• Patrick Cockburn · Is it the end of Sykes-Picot?: The Syrian War Spills Over · LRB 6 June 2013
    http://www.lrb.co.uk/v35/n11/patrick-cockburn/is-it-the-end-of-sykes-picot

    Assad isn’t going to win a total victory, but the opposition isn’t anywhere close to overthrowing him either. This is worth stressing because Western politicians and journalists so frequently take it for granted that the regime is entering its last days. A justification for the British and French argument that the EU embargo on arms deliveries to the rebels should be lifted – a plan first mooted in March but strongly opposed by other EU members – is that these extra weapons will finally tip the balance decisively against Assad. The evidence from Syria itself is that more weapons will simply mean more dead and wounded.
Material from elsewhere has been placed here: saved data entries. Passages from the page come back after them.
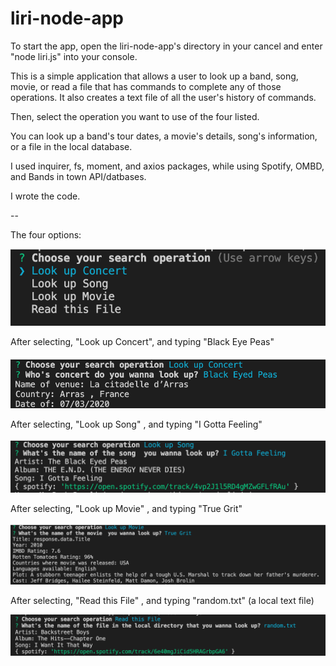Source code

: # liri-node-app




To start the app, open the liri-node-app's directory in your cancel and enter "node liri.js" into your console.


This is a simple application that allows a user to look up a band, song, movie, or read a file that has commands to complete any of those operations. It also creates a text file of all the user's history of commands.

Then, select the operation you want to use of the four listed. 

You can look up a band's tour dates, a movie's details, song's information, or a file in the local database.


I used inquirer, fs, moment, and axios packages, while using Spotify, OMBD, and Bands in town API/datbases.

I wrote the code.


--

The four options:

![Options](./screenshots/Four.png)

After selecting, "Look up Concert", and typing "Black Eye Peas"

![Concert](./screenshots/Concert.png)

After selecting, "Look up Song" , and typing "I Gotta Feeling"

![Song](./screenshots/Song.png)

After selecting, "Look up Movie" , and typing "True Grit"

![Movie](./screenshots/Movie.png)

After selecting, "Read this File" , and typing "random.txt" (a local text file)

![File](./screenshots/Read.png)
    The protracted conflict that is now underway in Syria has more in common with the civil wars in Lebanon and Iraq than with the overthrow of Muammar Gaddafi in Libya or the even swifter regime changes in Egypt and Tunisia at the start of the Arab Spring. The civil war in Lebanon lasted 15 years, from 1975 to 1990, and the sectarian divisions which caused it are as marked as ever. In Iraq, 2006 and 2007 are usually described as being the worst years of the slaughter – three thousand people murdered every month – but sectarian killings began immediately after the US invasion in 2003 and haven’t stopped since.

    According to the UN some seven hundred Iraqis were killed in April: the highest monthly total since 2008. Syria is increasingly resembling its neighbours to the west and east: there will soon be a solid bloc of fragmented countries that stretches between the Mediterranean and Iran. In all three places the power of the central state is draining away as communities retreat into their own well-defended and near autonomous enclaves.